Lifelong exogenous insulin is required. Explanation: Type 1 diabetes results from an autoimmune disorder that destroys pancreatic beta cells. Insulin is the only effective treatment for type 1 diabetes, because pancreatic beta cells are unable to secrete endogenous insulin and metabolism is severely impaired. Insulin cannot be given orally, because it is destroyed by proteolytic enzymes in the GI tract. Although the onset of type 1 diabetes frequently occurs in childhood, it can also occur in adulthood.

After teaching a group of students about the various methods for the delivery of insulin, the instructor determines that the teaching was successful when the students identify which method as most commonly used for administration?

Subcutaneous injection Explanation: Subcutaneous injection currently is the most common method for administering insulin.

The nurse is caring for a client who is taking insulin. The nurse suspects the client is experiencing hypoglycemia when the client displays what signs?

weakness, sweating, and decreased mentation. Explanation: Symptoms of hypoglycemia include shakiness, dizziness or light-headedness, sweating, nervousness or irritability, sudden changes in behavior or mood, weakness, pale skin, and hunger. The other signs are more consistent with hyperglycemia.

A 58-year-old male client, diagnosed with diabetes at age 14, reports having pain in both feet and hands. What is this pain most likely a result of?

peripheral neuropathy Explanation: Pain in the feet and hands is related to changes in small blood vessels resulting in neuropathy. The long-term effect of diabetes can result in an infectious process, but the pain described is not indicative of an infection. Latent autoimmune diabetes of the adult has an onset in adulthood and thus is not a long-term disorder. Hypertension is a long-term chronic effect of diabetes but is not what has been described with pain in the feet and hands.

The nurse monitoring a client receiving insulin glulisine notices the client has become confused, diaphoretic, and nauseated. The nurse checks the client's blood glucose and it is 60 mg/dL (3.33 mmol/L). Which can a nurse give to treat a client with a hypoglycemic episode? (Select all that apply.)

Orange or other fruit juice Glucose tablets Hard candy Explanation: Methods of terminating a hypoglycemic reaction include the administration of one or more of the following: orange or other fruit juice, hard candy or honey, glucose tablets, glucagon, or glucose 10 percent or 50 percent IV.

After reviewing information about different insulin preparations, a nursing student demonstrates understanding of the information when the student identifies which medication as an example of a long-acting insulin?

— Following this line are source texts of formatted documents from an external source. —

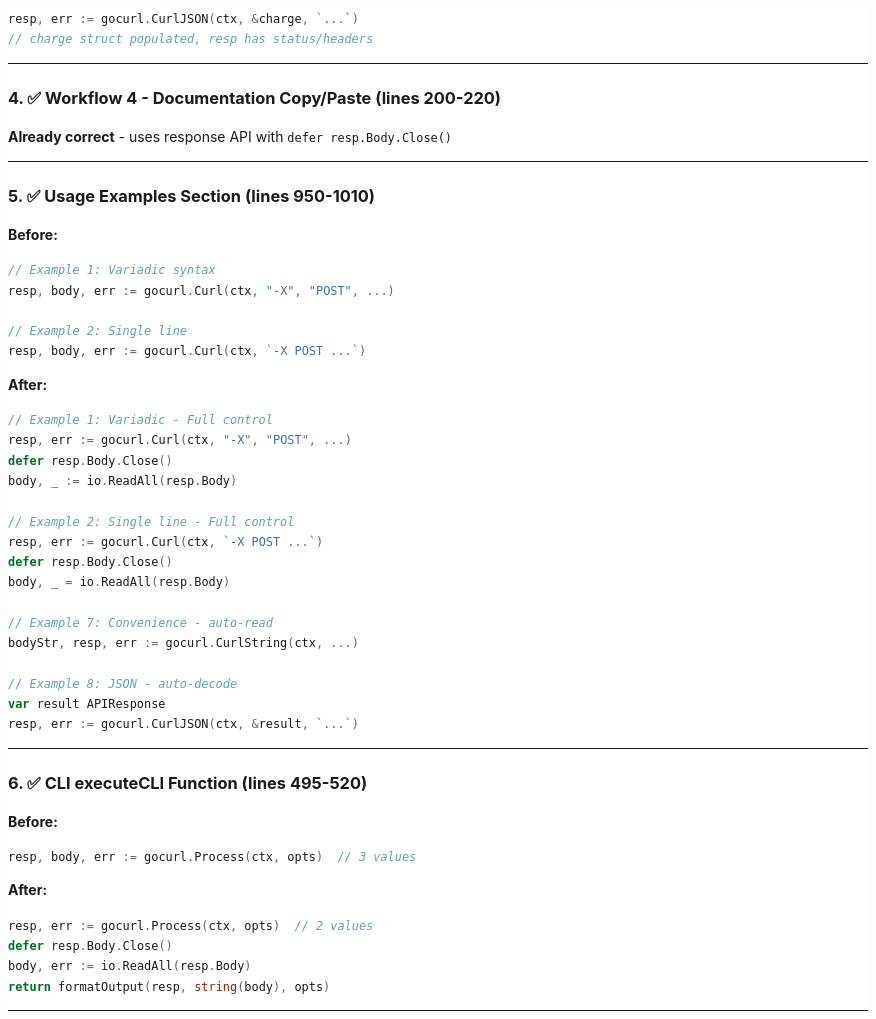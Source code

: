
 ```go
resp, err := gocurl.CurlJSON(ctx, &charge, `...`)
// charge struct populated, resp has status/headers
```

---

### 4. ✅ Workflow 4 - Documentation Copy/Paste (lines 200-220)
**Already correct** - uses response API with `defer resp.Body.Close()`

---

### 5. ✅ Usage Examples Section (lines 950-1010)
**Before:**
```go
// Example 1: Variadic syntax
resp, body, err := gocurl.Curl(ctx, "-X", "POST", ...)

// Example 2: Single line
resp, body, err := gocurl.Curl(ctx, `-X POST ...`)
```

**After:**
```go
// Example 1: Variadic - Full control
resp, err := gocurl.Curl(ctx, "-X", "POST", ...)
defer resp.Body.Close()
body, _ := io.ReadAll(resp.Body)

// Example 2: Single line - Full control
resp, err := gocurl.Curl(ctx, `-X POST ...`)
defer resp.Body.Close()
body, _ = io.ReadAll(resp.Body)

// Example 7: Convenience - auto-read
bodyStr, resp, err := gocurl.CurlString(ctx, ...)

// Example 8: JSON - auto-decode
var result APIResponse
resp, err := gocurl.CurlJSON(ctx, &result, `...`)
```

---

### 6. ✅ CLI executeCLI Function (lines 495-520)
**Before:**
```go
resp, body, err := gocurl.Process(ctx, opts)  // 3 values
```

**After:**
```go
resp, err := gocurl.Process(ctx, opts)  // 2 values
defer resp.Body.Close()
body, err := io.ReadAll(resp.Body)
return formatOutput(resp, string(body), opts)
```

---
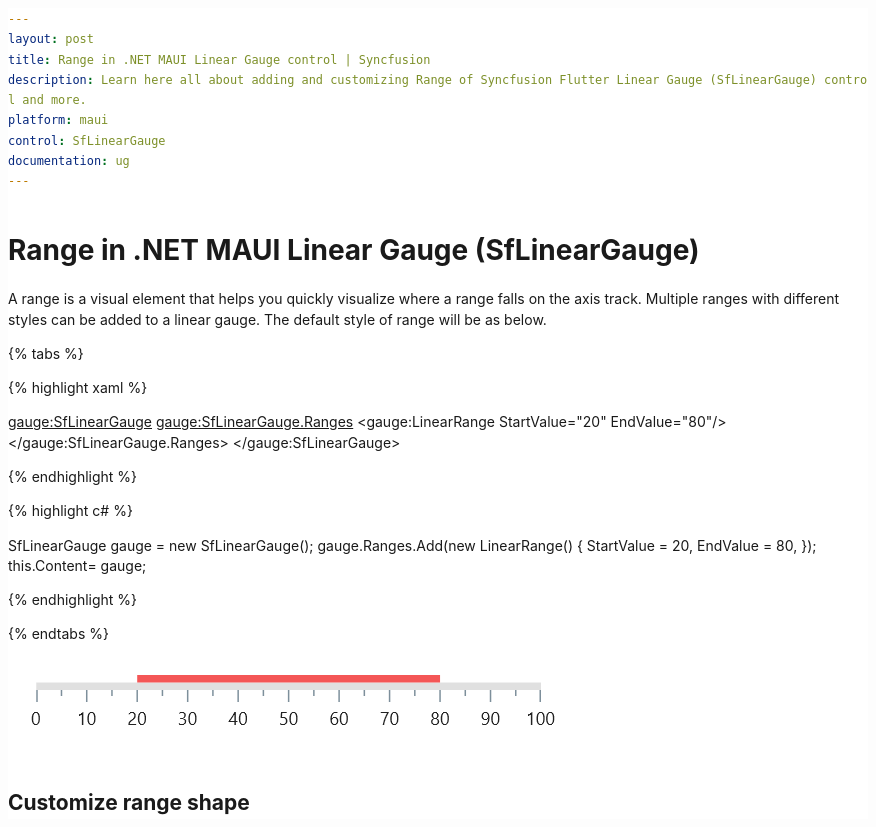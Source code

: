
 ```yaml
---
layout: post
title: Range in .NET MAUI Linear Gauge control | Syncfusion
description: Learn here all about adding and customizing Range of Syncfusion Flutter Linear Gauge (SfLinearGauge) control and more.
platform: maui
control: SfLinearGauge
documentation: ug
---
```


# Range in .NET MAUI Linear Gauge (SfLinearGauge)

A range is a visual element that helps you quickly visualize where a range falls on the axis track. Multiple ranges with different styles can be added to a linear gauge. The default style of range will be as below. 

{% tabs %}

{% highlight xaml %}

 <gauge:SfLinearGauge>
                <gauge:SfLinearGauge.Ranges>
                    <gauge:LinearRange StartValue="20" EndValue="80"/>
                </gauge:SfLinearGauge.Ranges>
            </gauge:SfLinearGauge>

{% endhighlight %}

{% highlight c# %}

SfLinearGauge gauge = new SfLinearGauge();
		gauge.Ranges.Add(new LinearRange()
		{
			StartValue = 20,
			EndValue = 80,
		});
		this.Content= gauge;

{% endhighlight %}

{% endtabs %}

![Initialize linear gauge for range](images/gauge-range/default-range.PNG)

## Customize range shape 
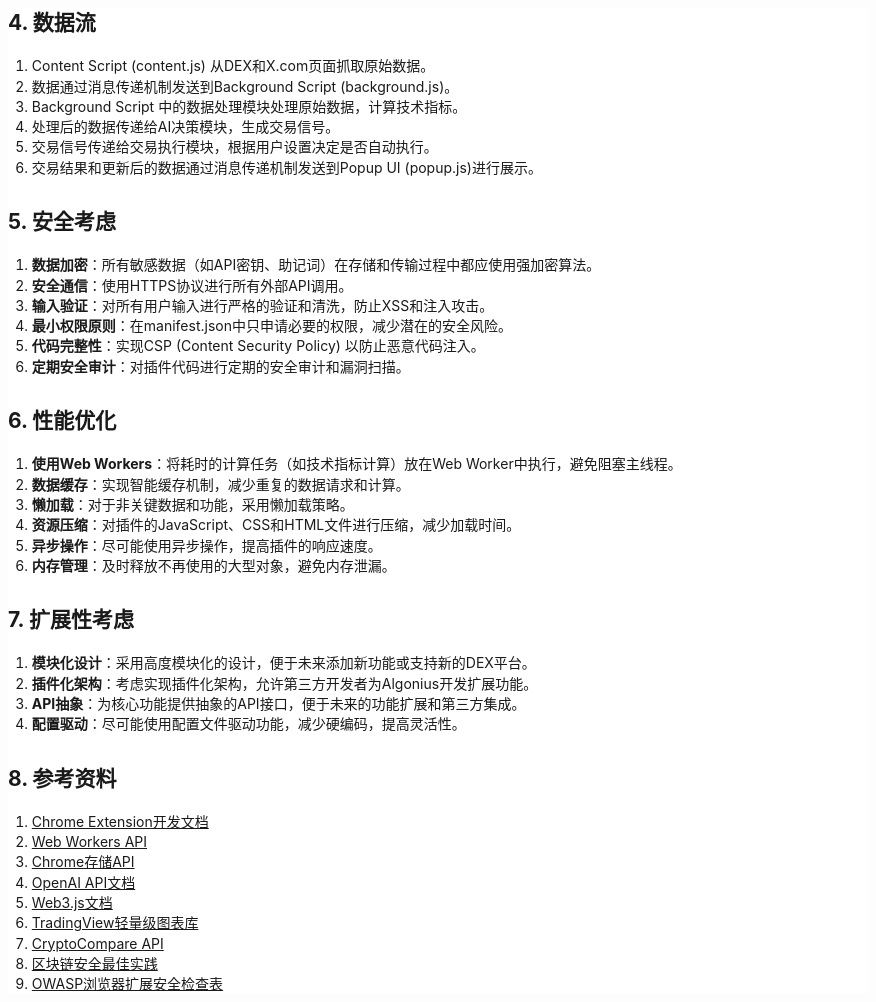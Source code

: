 
## 4. 数据流

1. Content Script (content.js) 从DEX和X.com页面抓取原始数据。
2. 数据通过消息传递机制发送到Background Script (background.js)。
3. Background Script 中的数据处理模块处理原始数据，计算技术指标。
4. 处理后的数据传递给AI决策模块，生成交易信号。
5. 交易信号传递给交易执行模块，根据用户设置决定是否自动执行。
6. 交易结果和更新后的数据通过消息传递机制发送到Popup UI (popup.js)进行展示。


## 5. 安全考虑

1. **数据加密**：所有敏感数据（如API密钥、助记词）在存储和传输过程中都应使用强加密算法。
2. **安全通信**：使用HTTPS协议进行所有外部API调用。
3. **输入验证**：对所有用户输入进行严格的验证和清洗，防止XSS和注入攻击。
4. **最小权限原则**：在manifest.json中只申请必要的权限，减少潜在的安全风险。
5. **代码完整性**：实现CSP (Content Security Policy) 以防止恶意代码注入。
6. **定期安全审计**：对插件代码进行定期的安全审计和漏洞扫描。


## 6. 性能优化

1. **使用Web Workers**：将耗时的计算任务（如技术指标计算）放在Web Worker中执行，避免阻塞主线程。
2. **数据缓存**：实现智能缓存机制，减少重复的数据请求和计算。
3. **懒加载**：对于非关键数据和功能，采用懒加载策略。
4. **资源压缩**：对插件的JavaScript、CSS和HTML文件进行压缩，减少加载时间。
5. **异步操作**：尽可能使用异步操作，提高插件的响应速度。
6. **内存管理**：及时释放不再使用的大型对象，避免内存泄漏。


## 7. 扩展性考虑

1. **模块化设计**：采用高度模块化的设计，便于未来添加新功能或支持新的DEX平台。
2. **插件化架构**：考虑实现插件化架构，允许第三方开发者为Algonius开发扩展功能。
3. **API抽象**：为核心功能提供抽象的API接口，便于未来的功能扩展和第三方集成。
4. **配置驱动**：尽可能使用配置文件驱动功能，减少硬编码，提高灵活性。


## 8. 参考资料

1. [Chrome Extension开发文档](https://developer.chrome.com/docs/extensions/)
2. [Web Workers API](https://developer.mozilla.org/en-US/docs/Web/API/Web_Workers_API)
3. [Chrome存储API](https://developer.chrome.com/docs/extensions/reference/storage/)
4. [OpenAI API文档](https://platform.openai.com/docs/api-reference)
5. [Web3.js文档](https://web3js.readthedocs.io/)
6. [TradingView轻量级图表库](https://www.tradingview.com/lightweight-charts/)
7. [CryptoCompare API](https://min-api.cryptocompare.com/)
8. [区块链安全最佳实践](https://consensys.github.io/smart-contract-best-practices/)
9. [OWASP浏览器扩展安全检查表](https://owasp.org/www-project-web-security-testing-guide/latest/4-Web_Application_Security_Testing/11-Client-side_Testing/05-Testing_Browser_Extensions)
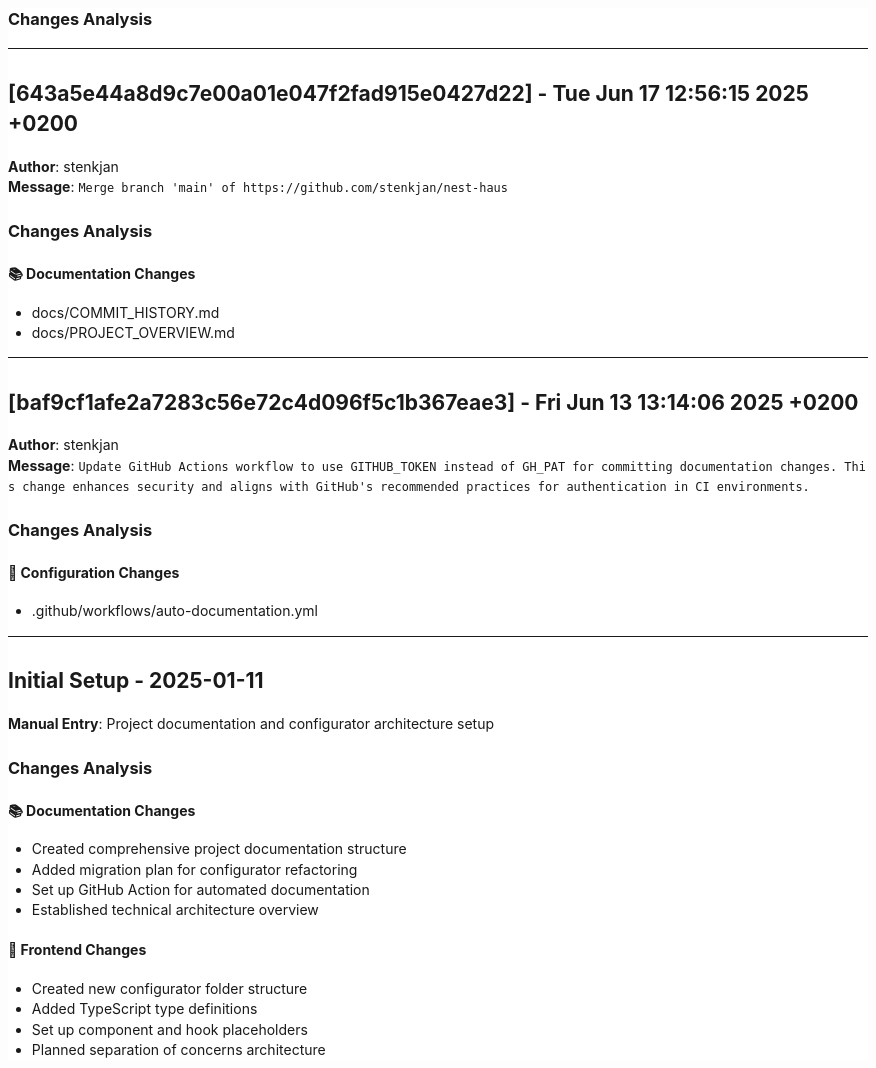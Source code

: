 ### Changes Analysis

---

## [643a5e44a8d9c7e00a01e047f2fad915e0427d22] - Tue Jun 17 12:56:15 2025 +0200

**Author**: stenkjan  
**Message**: `Merge branch 'main' of https://github.com/stenkjan/nest-haus`

### Changes Analysis

#### 📚 Documentation Changes

- docs/COMMIT_HISTORY.md
- docs/PROJECT_OVERVIEW.md

---

## [baf9cf1afe2a7283c56e72c4d096f5c1b367eae3] - Fri Jun 13 13:14:06 2025 +0200

**Author**: stenkjan  
**Message**: `Update GitHub Actions workflow to use GITHUB_TOKEN instead of GH_PAT for committing documentation changes. This change enhances security and aligns with GitHub's recommended practices for authentication in CI environments.`

### Changes Analysis

#### 🔧 Configuration Changes

- .github/workflows/auto-documentation.yml

---

## Initial Setup - 2025-01-11

**Manual Entry**: Project documentation and configurator architecture setup

### Changes Analysis

#### 📚 Documentation Changes

- Created comprehensive project documentation structure
- Added migration plan for configurator refactoring
- Set up GitHub Action for automated documentation
- Established technical architecture overview

#### 🎨 Frontend Changes

- Created new configurator folder structure
- Added TypeScript type definitions
- Set up component and hook placeholders
- Planned separation of concerns architecture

insulin glargine Explanation: Insulin glargine is an example of a long-acting insulin. Insulin lispro and insulin aspart are rapid-acting insulin. Isophane insulin suspension is an intermediate-acting insulin.

Rosiglitazone is being considered for the treatment of diabetes in an adult client. Before the initiation of rosiglitazone therapy, the nurse should review what laboratory work recently drawn?

liver enzymes Explanation: Rosiglitazone has been associated with hepatotoxicity and requires monitoring of liver enzymes. Liver function tests (e.g., serum aminotransferase enzymes) should be checked before starting therapy and every 2 months for 1 year, then periodically. Platelets, d-dimer, and tests of renal function are less significant to the safety and efficacy of treatment.